Opens “Winnie-the-Pooh”.

Starts erasing.


Sweet honey in the rock, just no.
XOXO, Funes


This is eerily reminiscent of the 1st/2nd grade reading homework my daughter was given.

She’d get some short book about say, ladybugs, and the accompanying worksheet had very similar steps. Of course, the first step just completely baffled by daughter: “Why am I being asked to write what I know about the book before I read it???”

I also remember that the assignment instructing to stop after the first “chapter” to do something similar, but because the book was short she’d plow through the rest of the book anyway.
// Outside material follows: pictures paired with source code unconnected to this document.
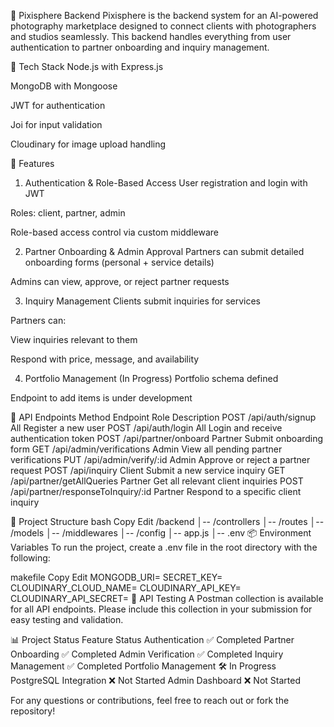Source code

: 📸 Pixisphere Backend
Pixisphere is the backend system for an AI-powered photography marketplace designed to connect clients with photographers and studios seamlessly. This backend handles everything from user authentication to partner onboarding and inquiry management.

🚀 Tech Stack
Node.js with Express.js

MongoDB with Mongoose

JWT for authentication

Joi for input validation

Cloudinary for image upload handling

🔐 Features
1. Authentication & Role-Based Access
User registration and login with JWT

Roles: client, partner, admin

Role-based access control via custom middleware

2. Partner Onboarding & Admin Approval
Partners can submit detailed onboarding forms (personal + service details)

Admins can view, approve, or reject partner requests

3. Inquiry Management
Clients submit inquiries for services

Partners can:

View inquiries relevant to them

Respond with price, message, and availability

4. Portfolio Management (In Progress)
Portfolio schema defined

Endpoint to add items is under development

🧾 API Endpoints
Method	Endpoint	Role	Description
POST	/api/auth/signup	All	Register a new user
POST	/api/auth/login	All	Login and receive authentication token
POST	/api/partner/onboard	Partner	Submit onboarding form
GET	/api/admin/verifications	Admin	View all pending partner verifications
PUT	/api/admin/verify/:id	Admin	Approve or reject a partner request
POST	/api/inquiry	Client	Submit a new service inquiry
GET	/api/partner/getAllQueries	Partner	Get all relevant client inquiries
POST	/api/partner/responseToInquiry/:id	Partner	Respond to a specific client inquiry

📁 Project Structure
bash
Copy
Edit
/backend
│-- /controllers
│-- /routes
│-- /models
│-- /middlewares
│-- /config
│-- app.js
│-- .env
📦 Environment Variables
To run the project, create a .env file in the root directory with the following:

makefile
Copy
Edit
MONGODB_URI=
SECRET_KEY=
CLOUDINARY_CLOUD_NAME=
CLOUDINARY_API_KEY=
CLOUDINARY_API_SECRET=
🧪 API Testing
A Postman collection is available for all API endpoints. Please include this collection in your submission for easy testing and validation.

📊 Project Status
Feature	Status
Authentication	✅ Completed
Partner Onboarding	✅ Completed
Admin Verification	✅ Completed
Inquiry Management	✅ Completed
Portfolio Management	🛠 In Progress
PostgreSQL Integration	❌ Not Started
Admin Dashboard	❌ Not Started

For any questions or contributions, feel free to reach out or fork the repository!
Or - think about what you’re reading as you read it. Simpler and doesn’t waste time and paper making piles of notes.


I mark passages I want to remember in pencil and flag them with a little slip of paper as I’m reading a book. After I finish the book, I go back and copy all those quotes into my computer and now have an “electronic commonplace book” of my reading.

This lets me capture what interests me about a book and gives me a second visit while copying and even a third visit while proofreading. It’s been enormously helpful in my writing as I can search for those quotes and ideas I need in the history of my reading that I’ve kept.

PS: Why would anyone want to remember EVERYTHING they’ve read? It’s all too much. I want to remember what moved me and that’s about it.


Stricks me as uselss crap. I kind of enjoy forgetting about a book like, say, Agatha Christie, and being able to reread again is if new. Books that usually take longer to read like Tolstoy, David Foster Wallace or Cormac McCarthy also seem to be easier to retain. It took me a full year to get through Blood Meridian and 5 years for Infinite Jest. Nonetheless, I was always able to pick right back up where I left off with no problem.


Possibly useful for nonfiction books you have to read, don’t want to read, and know that you will not enjoy.
But ugh.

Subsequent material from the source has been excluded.